Task to carry out — Records follow. Select each line holding "continue".

Stored data entries:
╭──

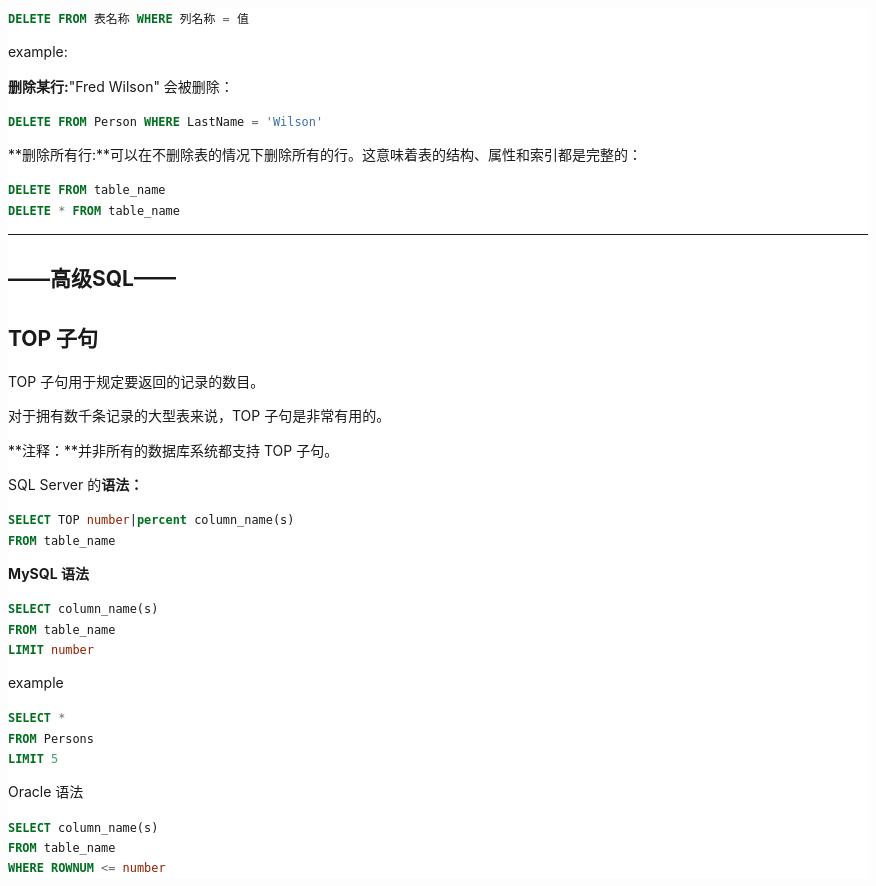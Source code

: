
 ```sql
DELETE FROM 表名称 WHERE 列名称 = 值
```

example:

**删除某行:**"Fred Wilson" 会被删除：

```sql
DELETE FROM Person WHERE LastName = 'Wilson' 
```

**删除所有行:**可以在不删除表的情况下删除所有的行。这意味着表的结构、属性和索引都是完整的：

```sql
DELETE FROM table_name
DELETE * FROM table_name
```

------



## ——高级SQL——



## TOP 子句

TOP 子句用于规定要返回的记录的数目。

对于拥有数千条记录的大型表来说，TOP 子句是非常有用的。

**注释：**并非所有的数据库系统都支持 TOP 子句。

SQL Server 的**语法：**

```sql
SELECT TOP number|percent column_name(s)
FROM table_name
```

**MySQL 语法**

```sql
SELECT column_name(s)
FROM table_name
LIMIT number
```

example

```sql
SELECT *
FROM Persons
LIMIT 5
```

Oracle 语法

```sql
SELECT column_name(s)
FROM table_name
WHERE ROWNUM <= number
```
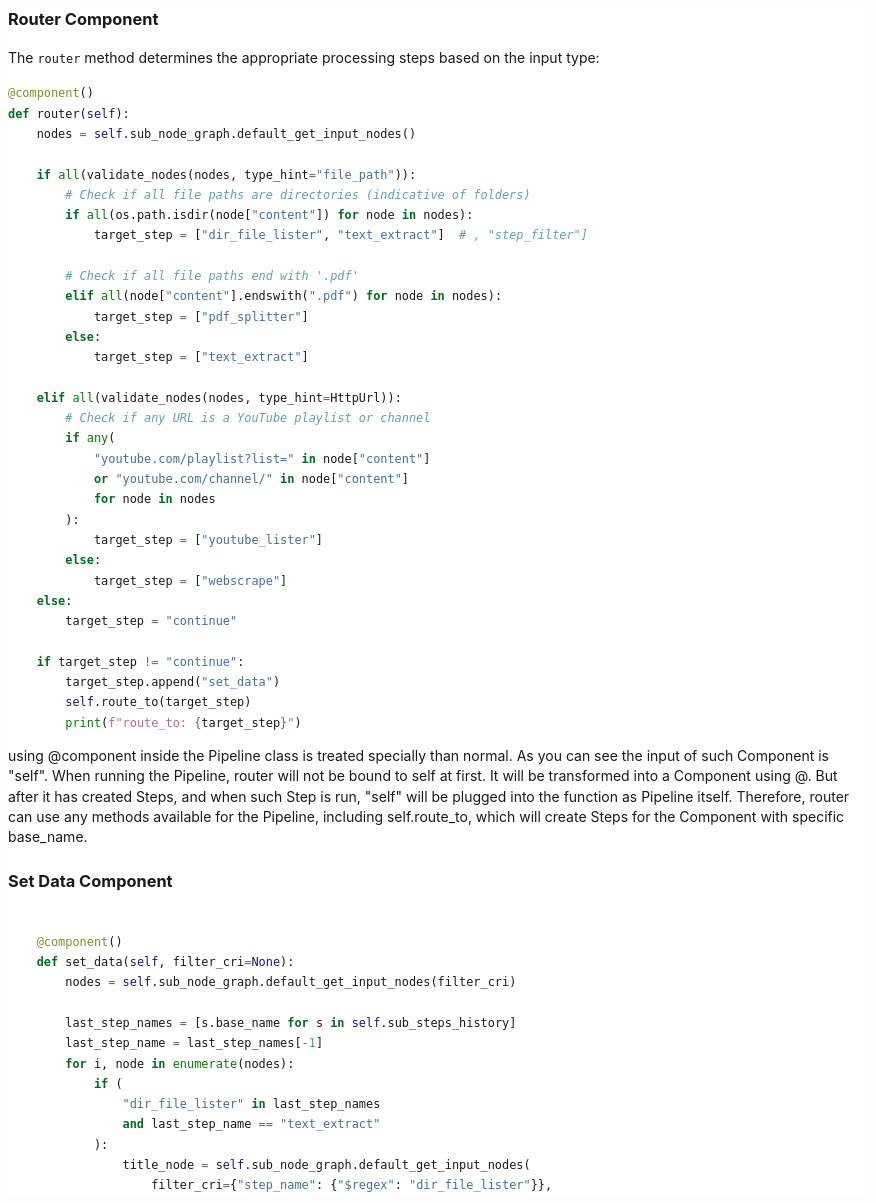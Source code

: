 
### Router Component

The `router` method determines the appropriate processing steps based on the input type:
```python
@component()
def router(self):
    nodes = self.sub_node_graph.default_get_input_nodes()

    if all(validate_nodes(nodes, type_hint="file_path")):
        # Check if all file paths are directories (indicative of folders)
        if all(os.path.isdir(node["content"]) for node in nodes):
            target_step = ["dir_file_lister", "text_extract"]  # , "step_filter"]

        # Check if all file paths end with '.pdf'
        elif all(node["content"].endswith(".pdf") for node in nodes):
            target_step = ["pdf_splitter"]
        else:
            target_step = ["text_extract"]

    elif all(validate_nodes(nodes, type_hint=HttpUrl)):
        # Check if any URL is a YouTube playlist or channel
        if any(
            "youtube.com/playlist?list=" in node["content"]
            or "youtube.com/channel/" in node["content"]
            for node in nodes
        ):
            target_step = ["youtube_lister"]
        else:
            target_step = ["webscrape"]
    else:
        target_step = "continue"

    if target_step != "continue":
        target_step.append("set_data")
        self.route_to(target_step)
        print(f"route_to: {target_step}")
```
```
```
using @component inside the Pipeline class is treated specially than normal. As you can see the input of such Component is "self". When running the Pipeline, router will not be bound to self at first. It will be transformed into a Component using @. But after it has created Steps, and when such Step is run, "self" will be plugged into the function as Pipeline itself. Therefore, router can use any methods available for the Pipeline, including self.route_to, which will create Steps for the Component with specific base_name.


### Set Data Component

```python

    @component()
    def set_data(self, filter_cri=None):
        nodes = self.sub_node_graph.default_get_input_nodes(filter_cri)

        last_step_names = [s.base_name for s in self.sub_steps_history]
        last_step_name = last_step_names[-1]
        for i, node in enumerate(nodes):
            if (
                "dir_file_lister" in last_step_names
                and last_step_name == "text_extract"
            ):
                title_node = self.sub_node_graph.default_get_input_nodes(
                    filter_cri={"step_name": {"$regex": "dir_file_lister"}},
```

╰──

Response to the task —
        target_step = "continue"
    if target_step != "continue":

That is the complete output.